Diante da concorrência com cidades mais, digamos, "notáveis" no cenário nacional, como São Paulo, Curitiba, Rio de Janeiro etc. seria Rio Branco o azarão?
Pense de novo. A verdade é que esses grandes eventos esportivos têm uma influência enorme em como o país sede será visto e lembrado durante muito tempo. Mas a poderosa imagem pode ser desenhada tanto para o bem ou quanto para o mal.
Pense no significado das olimpíadas de 88 para a Coréia, quando Brigitte Bardot, armada de lindos poodles, fez campanha contra a candidatura porque os cachorros integram a culinária local. Por outro lado, o evento ajudou a cunhar o termo “tigre asiático” e a provocar alguma familiaridade em tantos produtos “made in Korea”.

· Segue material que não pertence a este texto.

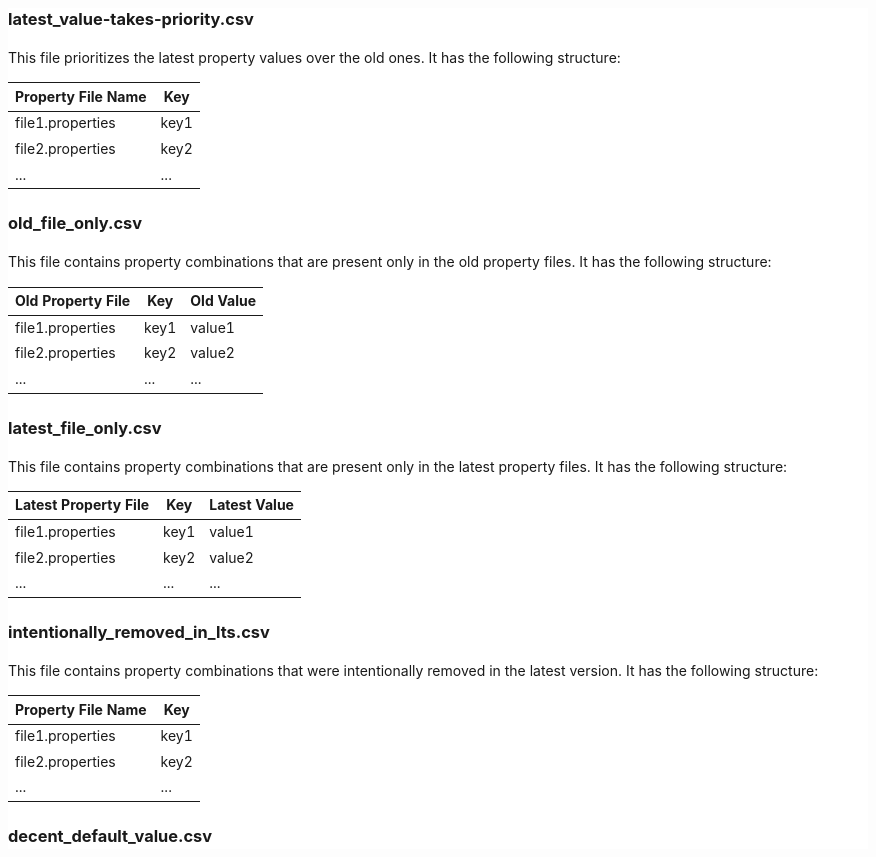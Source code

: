 ### latest_value-takes-priority.csv

This file prioritizes the latest property values over the old ones. It has the following structure:

| Property File Name | Key  |
|--------------------|------|
| file1.properties   | key1 |
| file2.properties   | key2 |
| ...                | ...  |

### old_file_only.csv

This file contains property combinations that are present only in the old property files. It has the following structure:

| Old Property File | Key  | Old Value |
|-------------------|------|-----------|
| file1.properties  | key1 | value1    |
| file2.properties  | key2 | value2    |
| ...               | ...  | ...       |

### latest_file_only.csv

This file contains property combinations that are present only in the latest property files. It has the following structure:

| Latest Property File | Key  | Latest Value |
|----------------------|------|--------------|
| file1.properties     | key1 | value1       |
| file2.properties     | key2 | value2       |
| ...                  | ...  | ...          |

### intentionally_removed_in_lts.csv

This file contains property combinations that were intentionally removed in the latest version. It has the following structure:

| Property File Name | Key  |
|--------------------|------|
| file1.properties   | key1 |
| file2.properties   | key2 |
| ...                | ...  |

### decent_default_value.csv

Pense no desastre que foi para a Alemanha, sempre empenhada em superar a mácula do holocausto, o atentado contra a delegação israelita nas olimpíadas de Munique em 72. E no esforço redobrado que teve de ser aplicado para mostrar ao mundo um povo pacífico e cortês, na Copa do Mundo de 2006.
Se a Copa de 2014 realmente for sediada no Brasil, como o país desejará ser visto? Com certeza a imagem da Amazônia preservada não é nada má, especialmente em tempos de aquecimento global. O Acre, como já comentei aqui, é bastante carregado dessa simbologia sustentável, sendo um dos estados com menor índice de desmatamento, berço de Chico Mendes e do primeiro movimento socioambiental no Brasil.
Mas se a imprensa do mundo inteiro cair de pau no desmatamento que ainda é altíssimo, nos conflitos fundiários e na miséria social da Amazônia, seria no mínimo constrangedor. E o governo teria que se mexer como nunca.
Acho fascinante essa época multi-transversal em que vivemos! É possível até que o mundo da bola provoque uma revolução no mundo da floresta. E aí, também a velha noção de "torcida" ganha um novo significado.